In the two-hour interview, the Duke and Duchess of Sussex talked about feeling trapped and helpless in the “institution” of the royal family. The couple said they asked for help, both together and separately, on their struggles with mental health and combating racist rhetoric from tabloids, but said they didn’t receive support.
“When you can see something happening in the same kind of way [as my mother’s story], anybody would ask for help, ask the system of which you are a part of, especially when you know there’s a relationship there. They can share some truth or call the dogs off or whatever you want to call it,” Harry said. “So to receive no help at all and to be told continuously, ‘This is how it is, this is just how it is, we’ve all been through it.’”
Harry said that he felt ashamed to admit to the royal family that he felt trapped, saying, “I didn’t have anyone to turn to.”
He added that the media’s treatment of Meghan compelled him to reach out to palace staff for support.

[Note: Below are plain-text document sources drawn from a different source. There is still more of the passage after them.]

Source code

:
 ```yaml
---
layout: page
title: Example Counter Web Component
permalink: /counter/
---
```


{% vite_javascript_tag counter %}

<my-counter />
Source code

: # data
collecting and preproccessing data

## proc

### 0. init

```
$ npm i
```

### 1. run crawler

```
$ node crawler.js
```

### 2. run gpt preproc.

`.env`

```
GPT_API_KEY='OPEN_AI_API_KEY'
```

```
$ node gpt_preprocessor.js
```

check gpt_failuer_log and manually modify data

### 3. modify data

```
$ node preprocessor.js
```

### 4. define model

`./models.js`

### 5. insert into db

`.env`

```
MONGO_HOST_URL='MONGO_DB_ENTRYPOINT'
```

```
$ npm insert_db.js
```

“What was different for me was the race element, because it wasn’t just about her, but it was about what she represents. That was the trigger for me to really engage in the conversations with senior palace staff and my family,” he told Winfrey. “The way that I saw it, there’s a way of doing things. But for us, for this union and the specifics around her race, there was an opportunity — many opportunities — for my family to show some public support.”
“That hurts,” Harry said of the palace remaining silent on the issue, adding that they are “acutely aware of where my family stands and how scared they are of the tabloids turning on them.”
“There is this what’s ... referred to as the invisible contract between the institution and the tabloids, the U.K. tabloids,” he continued. “It’s a case of if you, as a family member, are willing to wine, dine and give full access to these reporters, then you will get better press. I think everyone needs to have some compassion for [the royal family]. There is a level of control by fear that has existed for generations. The institution survives based on that perception.”
Harry has an understandably fraught relationship with the media, given the role the paparazzi in particular played in his mother’s death. Two years ago, deploring what he called the British tabloids’ “ruthless campaign” against his wife, he said his “deepest fear is history repeating itself.”
“I’ve seen what happens when someone I love is commoditized to the point that they are no longer treated or seen as a real person,” the prince said in a 2019 statement announcing that the Duchess of Sussex was pursuing legal action against Associated Newspapers. “I lost my mother and now I watch my wife falling victim to the same powerful forces.”